▶ **Stored data**:
◆ ◆ ◆ ◆ ◆ ◆ ◆

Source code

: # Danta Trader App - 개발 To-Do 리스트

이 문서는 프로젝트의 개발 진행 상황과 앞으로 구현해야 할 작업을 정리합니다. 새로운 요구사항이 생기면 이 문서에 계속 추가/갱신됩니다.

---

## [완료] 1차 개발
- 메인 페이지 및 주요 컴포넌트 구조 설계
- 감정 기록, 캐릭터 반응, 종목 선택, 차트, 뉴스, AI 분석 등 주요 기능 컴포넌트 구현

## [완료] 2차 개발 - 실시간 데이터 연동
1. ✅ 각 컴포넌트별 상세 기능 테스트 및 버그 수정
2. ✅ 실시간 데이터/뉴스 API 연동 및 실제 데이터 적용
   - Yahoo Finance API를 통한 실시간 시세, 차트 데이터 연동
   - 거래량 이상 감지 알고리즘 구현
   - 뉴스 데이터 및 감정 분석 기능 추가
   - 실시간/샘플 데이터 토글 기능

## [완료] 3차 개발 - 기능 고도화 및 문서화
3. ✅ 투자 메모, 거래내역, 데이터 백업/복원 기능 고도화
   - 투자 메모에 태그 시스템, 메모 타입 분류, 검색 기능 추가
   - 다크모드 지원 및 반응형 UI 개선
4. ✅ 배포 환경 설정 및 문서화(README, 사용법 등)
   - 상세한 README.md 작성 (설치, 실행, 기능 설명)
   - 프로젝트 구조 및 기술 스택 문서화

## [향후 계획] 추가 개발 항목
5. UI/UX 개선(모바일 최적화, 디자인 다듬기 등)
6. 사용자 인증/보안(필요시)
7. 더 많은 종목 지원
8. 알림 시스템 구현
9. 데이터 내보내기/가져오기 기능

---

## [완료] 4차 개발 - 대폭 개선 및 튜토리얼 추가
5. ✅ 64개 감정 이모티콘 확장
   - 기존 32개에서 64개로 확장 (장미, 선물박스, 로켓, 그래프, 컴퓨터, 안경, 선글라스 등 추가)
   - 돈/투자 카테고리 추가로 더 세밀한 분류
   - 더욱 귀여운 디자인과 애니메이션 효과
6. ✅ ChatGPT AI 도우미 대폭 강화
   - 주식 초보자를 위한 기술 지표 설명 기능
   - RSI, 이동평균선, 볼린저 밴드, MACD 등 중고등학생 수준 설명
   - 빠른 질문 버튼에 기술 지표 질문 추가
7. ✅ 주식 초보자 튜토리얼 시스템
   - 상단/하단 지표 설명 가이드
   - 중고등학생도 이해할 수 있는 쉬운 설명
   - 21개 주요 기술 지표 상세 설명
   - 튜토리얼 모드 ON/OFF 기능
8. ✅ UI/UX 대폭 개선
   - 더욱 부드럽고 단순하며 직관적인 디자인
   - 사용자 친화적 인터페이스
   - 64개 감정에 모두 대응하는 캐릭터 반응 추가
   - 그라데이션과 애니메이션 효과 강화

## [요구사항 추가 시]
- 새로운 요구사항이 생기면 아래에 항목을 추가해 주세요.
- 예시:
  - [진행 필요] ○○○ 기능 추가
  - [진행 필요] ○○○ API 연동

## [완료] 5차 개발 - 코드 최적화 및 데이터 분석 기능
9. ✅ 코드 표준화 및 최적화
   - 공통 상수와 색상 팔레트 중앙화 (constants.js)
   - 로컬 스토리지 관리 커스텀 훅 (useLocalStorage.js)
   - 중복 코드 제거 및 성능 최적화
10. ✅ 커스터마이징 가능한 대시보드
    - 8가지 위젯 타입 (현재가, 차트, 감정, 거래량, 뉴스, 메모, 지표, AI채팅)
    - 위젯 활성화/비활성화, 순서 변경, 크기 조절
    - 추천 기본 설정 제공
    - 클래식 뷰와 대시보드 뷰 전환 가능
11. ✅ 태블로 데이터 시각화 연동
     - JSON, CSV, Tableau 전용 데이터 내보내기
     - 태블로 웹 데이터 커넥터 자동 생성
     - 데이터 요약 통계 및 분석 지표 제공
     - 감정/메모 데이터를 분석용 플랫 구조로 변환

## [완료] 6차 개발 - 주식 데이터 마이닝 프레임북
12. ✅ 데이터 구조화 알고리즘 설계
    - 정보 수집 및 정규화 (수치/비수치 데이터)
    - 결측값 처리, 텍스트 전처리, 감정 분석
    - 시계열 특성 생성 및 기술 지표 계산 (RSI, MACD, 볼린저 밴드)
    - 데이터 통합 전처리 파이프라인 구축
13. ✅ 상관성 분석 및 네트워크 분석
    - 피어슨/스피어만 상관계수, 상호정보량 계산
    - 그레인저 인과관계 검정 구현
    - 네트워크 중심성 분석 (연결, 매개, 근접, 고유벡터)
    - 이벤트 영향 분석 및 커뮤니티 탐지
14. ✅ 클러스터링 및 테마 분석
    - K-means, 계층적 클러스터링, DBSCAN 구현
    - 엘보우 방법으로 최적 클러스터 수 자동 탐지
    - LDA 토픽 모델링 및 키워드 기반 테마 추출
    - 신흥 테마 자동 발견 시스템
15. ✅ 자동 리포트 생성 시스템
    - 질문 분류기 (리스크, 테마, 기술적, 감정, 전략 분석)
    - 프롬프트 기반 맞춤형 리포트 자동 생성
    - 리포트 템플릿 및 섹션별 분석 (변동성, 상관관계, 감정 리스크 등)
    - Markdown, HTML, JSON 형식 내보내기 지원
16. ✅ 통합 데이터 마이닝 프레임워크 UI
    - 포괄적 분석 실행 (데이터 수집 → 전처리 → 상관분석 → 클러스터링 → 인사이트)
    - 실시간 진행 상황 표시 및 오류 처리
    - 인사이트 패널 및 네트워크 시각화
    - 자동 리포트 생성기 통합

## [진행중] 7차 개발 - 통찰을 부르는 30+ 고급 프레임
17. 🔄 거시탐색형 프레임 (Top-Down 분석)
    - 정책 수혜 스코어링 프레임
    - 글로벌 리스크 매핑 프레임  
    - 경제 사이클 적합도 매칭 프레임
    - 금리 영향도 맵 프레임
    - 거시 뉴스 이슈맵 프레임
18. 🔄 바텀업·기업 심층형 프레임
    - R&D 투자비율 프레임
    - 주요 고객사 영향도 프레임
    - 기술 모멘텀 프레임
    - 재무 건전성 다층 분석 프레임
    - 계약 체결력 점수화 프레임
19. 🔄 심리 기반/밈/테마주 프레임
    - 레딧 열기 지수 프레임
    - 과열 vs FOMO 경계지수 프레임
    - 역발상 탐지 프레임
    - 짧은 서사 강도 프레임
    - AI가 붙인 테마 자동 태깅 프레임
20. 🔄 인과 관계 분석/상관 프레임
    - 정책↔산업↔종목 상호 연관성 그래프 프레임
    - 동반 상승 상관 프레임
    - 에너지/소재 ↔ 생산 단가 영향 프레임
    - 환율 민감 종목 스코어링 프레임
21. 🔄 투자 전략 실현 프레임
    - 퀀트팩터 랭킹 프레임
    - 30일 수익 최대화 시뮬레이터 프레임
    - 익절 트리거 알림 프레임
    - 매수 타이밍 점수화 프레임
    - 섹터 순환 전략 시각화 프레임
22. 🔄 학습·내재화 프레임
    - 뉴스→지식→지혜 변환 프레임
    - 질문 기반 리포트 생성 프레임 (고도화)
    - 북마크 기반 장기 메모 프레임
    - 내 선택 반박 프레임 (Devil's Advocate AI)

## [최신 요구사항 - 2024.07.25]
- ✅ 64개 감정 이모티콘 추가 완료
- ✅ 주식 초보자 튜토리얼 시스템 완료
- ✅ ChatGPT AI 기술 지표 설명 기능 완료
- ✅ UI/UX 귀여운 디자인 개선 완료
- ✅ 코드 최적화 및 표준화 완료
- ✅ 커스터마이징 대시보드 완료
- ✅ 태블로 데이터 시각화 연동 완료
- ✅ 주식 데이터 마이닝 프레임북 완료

◆ ◆ ◆ ◆ ◆ ◆ ◆

▶ **WORK ORDER**: In the entries above, take the line containing "- 주요 고객사 영향도 프레임" and each later line through the last, and repeat them exactly. Output nothing else.

▶ **EXERCISE OUTPUT**:
    - 주요 고객사 영향도 프레임
    - 기술 모멘텀 프레임
    - 재무 건전성 다층 분석 프레임
    - 계약 체결력 점수화 프레임
19. 🔄 심리 기반/밈/테마주 프레임
    - 레딧 열기 지수 프레임
    - 과열 vs FOMO 경계지수 프레임
    - 역발상 탐지 프레임
    - 짧은 서사 강도 프레임
    - AI가 붙인 테마 자동 태깅 프레임
20. 🔄 인과 관계 분석/상관 프레임
    - 정책↔산업↔종목 상호 연관성 그래프 프레임
    - 동반 상승 상관 프레임
    - 에너지/소재 ↔ 생산 단가 영향 프레임
    - 환율 민감 종목 스코어링 프레임
21. 🔄 투자 전략 실현 프레임
    - 퀀트팩터 랭킹 프레임
    - 30일 수익 최대화 시뮬레이터 프레임
    - 익절 트리거 알림 프레임
    - 매수 타이밍 점수화 프레임
    - 섹터 순환 전략 시각화 프레임
22. 🔄 학습·내재화 프레임
    - 뉴스→지식→지혜 변환 프레임
    - 질문 기반 리포트 생성 프레임 (고도화)
    - 북마크 기반 장기 메모 프레임
    - 내 선택 반박 프레임 (Devil's Advocate AI)

## [최신 요구사항 - 2024.07.25]
- ✅ 64개 감정 이모티콘 추가 완료
- ✅ 주식 초보자 튜토리얼 시스템 완료
- ✅ ChatGPT AI 기술 지표 설명 기능 완료
- ✅ UI/UX 귀여운 디자인 개선 완료
- ✅ 코드 최적화 및 표준화 완료
- ✅ 커스터마이징 대시보드 완료
- ✅ 태블로 데이터 시각화 연동 완료
- ✅ 주식 데이터 마이닝 프레임북 완료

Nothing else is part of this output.